Release Date: 11/04/2003
Contact Information:

Environmental News


Dave Ryan, 202-564-7827 / ryan.dave@epa.gov


(11/04/03) Forty high-priority hazardous waste sites across the country were cleaned up in fiscal year 2003 (Oct. 2002 - Oct. 2003), EPA announced today. To date, EPA has cleaned up 886 sites on the Superfund National Priorities List (NPL). These sites are considered some of the highest health threats in the nation.

“The cleanup of contamination at these 40 sites is indicative of the continued progress the Superfund program has made over the years,” said EPA Acting Administrator Marianne Lamont Horinko.

"We still face serious challenges because we still have much work to do at our remaining sites,” she continued. “Although we currently have 699 construction projects underway at 436 sites, many of these sites tend to be large, expensive, and complex."

To help meet these challenges posed by the large, complex sites, the President requested a $150 million increase in the Superfund budget for Fiscal Year 2004.

The majority of Superfund site clean-ups are conducted by private parties responsible for the contamination, under EPA control and pursuant to EPA enforcement actions. Historically those have represented about 70 percent of all clean-up activity. As of last year, EPA has secured more than $20 billion in cleanup commitments from polluters.

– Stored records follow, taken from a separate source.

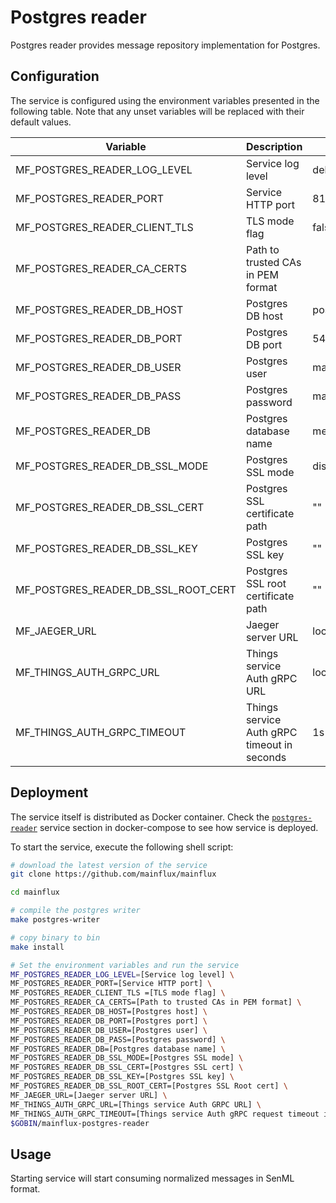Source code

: # Postgres reader

Postgres reader provides message repository implementation for Postgres.

## Configuration

The service is configured using the environment variables presented in the
following table. Note that any unset variables will be replaced with their
default values.

| Variable                            | Description                                 | Default        |
|-------------------------------------|---------------------------------------------|----------------|
| MF_POSTGRES_READER_LOG_LEVEL        | Service log level                           | debug          |
| MF_POSTGRES_READER_PORT             | Service HTTP port                           | 8180           |
| MF_POSTGRES_READER_CLIENT_TLS       | TLS mode flag                               | false          |
| MF_POSTGRES_READER_CA_CERTS         | Path to trusted CAs in PEM format           |                |
| MF_POSTGRES_READER_DB_HOST          | Postgres DB host                            | postgres       |
| MF_POSTGRES_READER_DB_PORT          | Postgres DB port                            | 5432           |
| MF_POSTGRES_READER_DB_USER          | Postgres user                               | mainflux       |
| MF_POSTGRES_READER_DB_PASS          | Postgres password                           | mainflux       |
| MF_POSTGRES_READER_DB               | Postgres database name                      | messages       |
| MF_POSTGRES_READER_DB_SSL_MODE      | Postgres SSL mode                           | disabled       |
| MF_POSTGRES_READER_DB_SSL_CERT      | Postgres SSL certificate path               | ""             |
| MF_POSTGRES_READER_DB_SSL_KEY       | Postgres SSL key                            | ""             |
| MF_POSTGRES_READER_DB_SSL_ROOT_CERT | Postgres SSL root certificate path          | ""             |
| MF_JAEGER_URL                       | Jaeger server URL                           | localhost:6831 |
| MF_THINGS_AUTH_GRPC_URL             | Things service Auth gRPC URL                | localhost:8181 |
| MF_THINGS_AUTH_GRPC_TIMEOUT         | Things service Auth gRPC timeout in seconds | 1s             |

## Deployment

The service itself is distributed as Docker container. Check the [`postgres-reader`](https://github.com/mainflux/mainflux/blob/master/docker/addons/postgres-reader/docker-compose.yml#L17-L41) service section in 
docker-compose to see how service is deployed.

To start the service, execute the following shell script:

```bash
# download the latest version of the service
git clone https://github.com/mainflux/mainflux

cd mainflux

# compile the postgres writer
make postgres-writer

# copy binary to bin
make install

# Set the environment variables and run the service
MF_POSTGRES_READER_LOG_LEVEL=[Service log level] \
MF_POSTGRES_READER_PORT=[Service HTTP port] \
MF_POSTGRES_READER_CLIENT_TLS =[TLS mode flag] \
MF_POSTGRES_READER_CA_CERTS=[Path to trusted CAs in PEM format] \
MF_POSTGRES_READER_DB_HOST=[Postgres host] \
MF_POSTGRES_READER_DB_PORT=[Postgres port] \
MF_POSTGRES_READER_DB_USER=[Postgres user] \
MF_POSTGRES_READER_DB_PASS=[Postgres password] \
MF_POSTGRES_READER_DB=[Postgres database name] \
MF_POSTGRES_READER_DB_SSL_MODE=[Postgres SSL mode] \
MF_POSTGRES_READER_DB_SSL_CERT=[Postgres SSL cert] \
MF_POSTGRES_READER_DB_SSL_KEY=[Postgres SSL key] \
MF_POSTGRES_READER_DB_SSL_ROOT_CERT=[Postgres SSL Root cert] \
MF_JAEGER_URL=[Jaeger server URL] \
MF_THINGS_AUTH_GRPC_URL=[Things service Auth GRPC URL] \
MF_THINGS_AUTH_GRPC_TIMEOUT=[Things service Auth gRPC request timeout in seconds] \
$GOBIN/mainflux-postgres-reader
```

## Usage

Starting service will start consuming normalized messages in SenML format.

EPA’s other Superfund activities in fiscal year 2003 included:
  • Committed $292 million for long-term cleanup construction work;
  • Proposed for public comment 14 new sites to the NPL, and placed 20 on the final NPL, making them eligible for long-term remedial action federal funding (The NPL now contains 1,243 final sites.);
  • Committed $142 million to conduct short-term emergency actions at 381 sites to remove immediate threats to human health; and
  • Led the debris recovery effort for the Columbia space shuttle disaster, in which EPA and its partners retrieved 84,800 pounds of material -- almost 40 percent of the total dry weight of the shuttle.